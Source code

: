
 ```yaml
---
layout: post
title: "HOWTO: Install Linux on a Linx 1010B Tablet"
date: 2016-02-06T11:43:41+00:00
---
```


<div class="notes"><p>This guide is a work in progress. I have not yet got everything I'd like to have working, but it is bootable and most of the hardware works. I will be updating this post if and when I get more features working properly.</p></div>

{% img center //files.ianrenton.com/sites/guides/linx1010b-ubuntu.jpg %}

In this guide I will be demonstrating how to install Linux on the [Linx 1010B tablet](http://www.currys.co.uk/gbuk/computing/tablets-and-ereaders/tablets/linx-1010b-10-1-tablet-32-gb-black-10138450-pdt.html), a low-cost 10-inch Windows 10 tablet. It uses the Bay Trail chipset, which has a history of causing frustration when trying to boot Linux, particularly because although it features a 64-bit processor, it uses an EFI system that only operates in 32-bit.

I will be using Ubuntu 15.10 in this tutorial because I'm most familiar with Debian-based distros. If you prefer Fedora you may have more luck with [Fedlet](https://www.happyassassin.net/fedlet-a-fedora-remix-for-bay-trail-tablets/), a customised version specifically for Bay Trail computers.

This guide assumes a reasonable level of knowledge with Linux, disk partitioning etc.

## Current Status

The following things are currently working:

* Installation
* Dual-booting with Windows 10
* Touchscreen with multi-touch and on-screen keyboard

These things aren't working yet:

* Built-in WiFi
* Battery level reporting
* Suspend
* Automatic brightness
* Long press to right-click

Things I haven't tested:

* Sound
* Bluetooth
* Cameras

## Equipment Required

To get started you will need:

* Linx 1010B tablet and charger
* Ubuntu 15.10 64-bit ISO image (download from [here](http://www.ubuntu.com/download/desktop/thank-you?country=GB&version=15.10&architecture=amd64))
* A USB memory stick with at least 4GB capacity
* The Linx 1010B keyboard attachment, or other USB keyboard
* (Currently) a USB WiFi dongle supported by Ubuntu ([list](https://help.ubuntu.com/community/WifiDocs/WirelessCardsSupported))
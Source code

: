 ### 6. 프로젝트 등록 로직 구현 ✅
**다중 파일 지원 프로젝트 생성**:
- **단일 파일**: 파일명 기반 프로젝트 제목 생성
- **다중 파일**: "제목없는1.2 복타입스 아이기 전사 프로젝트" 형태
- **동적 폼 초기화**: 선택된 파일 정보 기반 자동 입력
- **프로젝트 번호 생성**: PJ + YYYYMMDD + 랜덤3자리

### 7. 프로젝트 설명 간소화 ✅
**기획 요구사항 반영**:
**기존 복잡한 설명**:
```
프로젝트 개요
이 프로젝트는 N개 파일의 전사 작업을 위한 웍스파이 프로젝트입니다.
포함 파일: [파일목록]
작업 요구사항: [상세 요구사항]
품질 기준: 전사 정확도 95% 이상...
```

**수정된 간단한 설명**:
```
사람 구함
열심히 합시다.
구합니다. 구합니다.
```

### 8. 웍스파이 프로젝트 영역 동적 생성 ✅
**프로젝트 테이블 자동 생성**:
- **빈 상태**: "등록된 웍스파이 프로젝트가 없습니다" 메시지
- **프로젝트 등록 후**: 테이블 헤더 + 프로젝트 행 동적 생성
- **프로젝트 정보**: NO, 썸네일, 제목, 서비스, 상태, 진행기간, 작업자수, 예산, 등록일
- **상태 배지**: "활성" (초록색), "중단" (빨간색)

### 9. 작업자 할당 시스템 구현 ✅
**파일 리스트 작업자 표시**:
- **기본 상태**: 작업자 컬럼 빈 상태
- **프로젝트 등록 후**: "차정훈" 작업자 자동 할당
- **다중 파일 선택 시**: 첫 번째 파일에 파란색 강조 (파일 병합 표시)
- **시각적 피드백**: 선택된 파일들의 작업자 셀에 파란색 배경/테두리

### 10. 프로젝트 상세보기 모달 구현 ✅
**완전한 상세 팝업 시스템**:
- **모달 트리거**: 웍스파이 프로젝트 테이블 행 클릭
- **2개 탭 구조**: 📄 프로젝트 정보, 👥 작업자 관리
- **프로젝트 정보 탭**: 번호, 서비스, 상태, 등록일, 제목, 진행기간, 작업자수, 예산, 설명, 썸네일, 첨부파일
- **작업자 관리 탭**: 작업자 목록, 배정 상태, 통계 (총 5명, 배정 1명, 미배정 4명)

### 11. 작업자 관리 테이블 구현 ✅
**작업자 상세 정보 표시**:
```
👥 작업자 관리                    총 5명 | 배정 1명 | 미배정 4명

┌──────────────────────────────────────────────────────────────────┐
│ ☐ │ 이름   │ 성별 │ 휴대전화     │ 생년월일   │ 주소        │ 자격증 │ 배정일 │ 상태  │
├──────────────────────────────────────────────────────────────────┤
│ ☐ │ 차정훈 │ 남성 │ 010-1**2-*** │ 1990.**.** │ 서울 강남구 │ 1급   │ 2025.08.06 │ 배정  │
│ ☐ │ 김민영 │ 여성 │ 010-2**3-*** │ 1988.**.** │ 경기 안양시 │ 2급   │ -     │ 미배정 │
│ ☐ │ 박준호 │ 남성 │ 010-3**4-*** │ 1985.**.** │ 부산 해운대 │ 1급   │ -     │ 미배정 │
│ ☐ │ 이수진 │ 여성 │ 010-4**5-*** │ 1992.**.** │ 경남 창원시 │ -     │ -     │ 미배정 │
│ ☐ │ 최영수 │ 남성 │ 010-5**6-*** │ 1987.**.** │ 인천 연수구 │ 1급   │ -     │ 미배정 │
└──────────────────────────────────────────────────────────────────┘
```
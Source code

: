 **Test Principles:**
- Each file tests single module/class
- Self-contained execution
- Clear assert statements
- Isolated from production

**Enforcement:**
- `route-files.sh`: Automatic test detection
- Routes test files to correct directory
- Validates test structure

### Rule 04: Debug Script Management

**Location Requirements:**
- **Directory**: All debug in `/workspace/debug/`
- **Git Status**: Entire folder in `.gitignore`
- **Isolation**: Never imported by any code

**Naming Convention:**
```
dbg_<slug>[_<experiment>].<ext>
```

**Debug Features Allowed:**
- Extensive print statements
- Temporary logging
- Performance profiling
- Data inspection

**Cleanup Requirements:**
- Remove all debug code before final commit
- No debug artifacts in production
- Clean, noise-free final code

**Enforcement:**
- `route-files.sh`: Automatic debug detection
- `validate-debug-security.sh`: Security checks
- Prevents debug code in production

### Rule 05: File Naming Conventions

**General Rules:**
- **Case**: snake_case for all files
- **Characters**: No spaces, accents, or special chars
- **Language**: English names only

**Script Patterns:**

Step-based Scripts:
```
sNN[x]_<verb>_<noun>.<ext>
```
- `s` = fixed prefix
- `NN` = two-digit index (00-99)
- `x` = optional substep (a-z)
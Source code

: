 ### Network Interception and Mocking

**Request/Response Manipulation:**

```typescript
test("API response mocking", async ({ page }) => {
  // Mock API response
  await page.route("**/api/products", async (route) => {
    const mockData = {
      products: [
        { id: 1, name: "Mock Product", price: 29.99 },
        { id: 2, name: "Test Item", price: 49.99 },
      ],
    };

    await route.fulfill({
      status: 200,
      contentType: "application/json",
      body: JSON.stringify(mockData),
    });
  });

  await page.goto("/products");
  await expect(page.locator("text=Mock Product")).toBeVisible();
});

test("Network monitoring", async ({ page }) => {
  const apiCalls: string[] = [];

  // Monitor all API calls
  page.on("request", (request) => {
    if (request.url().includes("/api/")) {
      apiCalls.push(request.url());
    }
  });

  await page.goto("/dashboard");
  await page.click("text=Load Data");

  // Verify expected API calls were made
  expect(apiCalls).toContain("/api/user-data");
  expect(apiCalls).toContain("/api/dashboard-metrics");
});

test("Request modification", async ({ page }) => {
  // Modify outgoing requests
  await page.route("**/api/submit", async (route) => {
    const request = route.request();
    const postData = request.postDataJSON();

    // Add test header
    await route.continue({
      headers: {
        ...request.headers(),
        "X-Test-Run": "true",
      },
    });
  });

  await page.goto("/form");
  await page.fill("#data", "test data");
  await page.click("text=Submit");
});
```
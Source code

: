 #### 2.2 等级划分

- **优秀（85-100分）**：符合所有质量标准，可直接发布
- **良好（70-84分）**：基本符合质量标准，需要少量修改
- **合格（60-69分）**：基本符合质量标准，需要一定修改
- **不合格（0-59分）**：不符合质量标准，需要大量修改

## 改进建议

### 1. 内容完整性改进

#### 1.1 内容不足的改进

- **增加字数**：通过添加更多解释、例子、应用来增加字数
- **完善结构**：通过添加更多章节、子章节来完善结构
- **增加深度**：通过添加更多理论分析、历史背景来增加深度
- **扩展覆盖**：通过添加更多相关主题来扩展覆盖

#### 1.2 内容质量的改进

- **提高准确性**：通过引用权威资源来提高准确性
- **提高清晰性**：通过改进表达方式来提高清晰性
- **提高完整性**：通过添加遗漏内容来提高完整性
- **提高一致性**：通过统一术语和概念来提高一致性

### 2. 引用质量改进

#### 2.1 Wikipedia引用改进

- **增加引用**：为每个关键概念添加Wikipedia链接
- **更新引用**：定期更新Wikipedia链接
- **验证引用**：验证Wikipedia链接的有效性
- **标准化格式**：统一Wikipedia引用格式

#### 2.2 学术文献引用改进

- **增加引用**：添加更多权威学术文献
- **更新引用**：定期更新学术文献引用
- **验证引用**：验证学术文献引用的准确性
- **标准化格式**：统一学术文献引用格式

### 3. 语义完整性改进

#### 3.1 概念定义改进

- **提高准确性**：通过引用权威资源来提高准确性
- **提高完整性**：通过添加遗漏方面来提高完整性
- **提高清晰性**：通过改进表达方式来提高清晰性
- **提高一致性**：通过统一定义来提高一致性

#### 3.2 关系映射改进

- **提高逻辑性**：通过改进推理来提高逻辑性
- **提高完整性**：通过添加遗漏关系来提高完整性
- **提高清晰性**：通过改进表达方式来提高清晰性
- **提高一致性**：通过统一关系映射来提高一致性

──────────

### ASSIGNED TASK
Could you retype exactly the lines above, starting at the line that contains "- **Language**: English names only" and ending at the line that contains "### 1. 内容完整性改进", and nothing more?

### THE ANSWER
- **Language**: English names only

**Script Patterns:**

Step-based Scripts:
```
sNN[x]_<verb>_<noun>.<ext>
```
- `s` = fixed prefix
- `NN` = two-digit index (00-99)
- `x` = optional substep (a-z)
Source code

: ### Network Interception and Mocking

**Request/Response Manipulation:**

```typescript
test("API response mocking", async ({ page }) => {
  // Mock API response
  await page.route("**/api/products", async (route) => {
    const mockData = {
      products: [
        { id: 1, name: "Mock Product", price: 29.99 },
        { id: 2, name: "Test Item", price: 49.99 },
      ],
    };

    await route.fulfill({
      status: 200,
      contentType: "application/json",
      body: JSON.stringify(mockData),
    });
  });

  await page.goto("/products");
  await expect(page.locator("text=Mock Product")).toBeVisible();
});

test("Network monitoring", async ({ page }) => {
  const apiCalls: string[] = [];

  // Monitor all API calls
  page.on("request", (request) => {
    if (request.url().includes("/api/")) {
      apiCalls.push(request.url());
    }
  });

  await page.goto("/dashboard");
  await page.click("text=Load Data");

  // Verify expected API calls were made
  expect(apiCalls).toContain("/api/user-data");
  expect(apiCalls).toContain("/api/dashboard-metrics");
});

test("Request modification", async ({ page }) => {
  // Modify outgoing requests
  await page.route("**/api/submit", async (route) => {
    const request = route.request();
    const postData = request.postDataJSON();

    // Add test header
    await route.continue({
      headers: {
        ...request.headers(),
        "X-Test-Run": "true",
      },
    });
  });

  await page.goto("/form");
  await page.fill("#data", "test data");
  await page.click("text=Submit");
});
```
Source code

: #### 2.2 等级划分

- **优秀（85-100分）**：符合所有质量标准，可直接发布
- **良好（70-84分）**：基本符合质量标准，需要少量修改
- **合格（60-69分）**：基本符合质量标准，需要一定修改
- **不合格（0-59分）**：不符合质量标准，需要大量修改

## 改进建议

### 1. 内容完整性改进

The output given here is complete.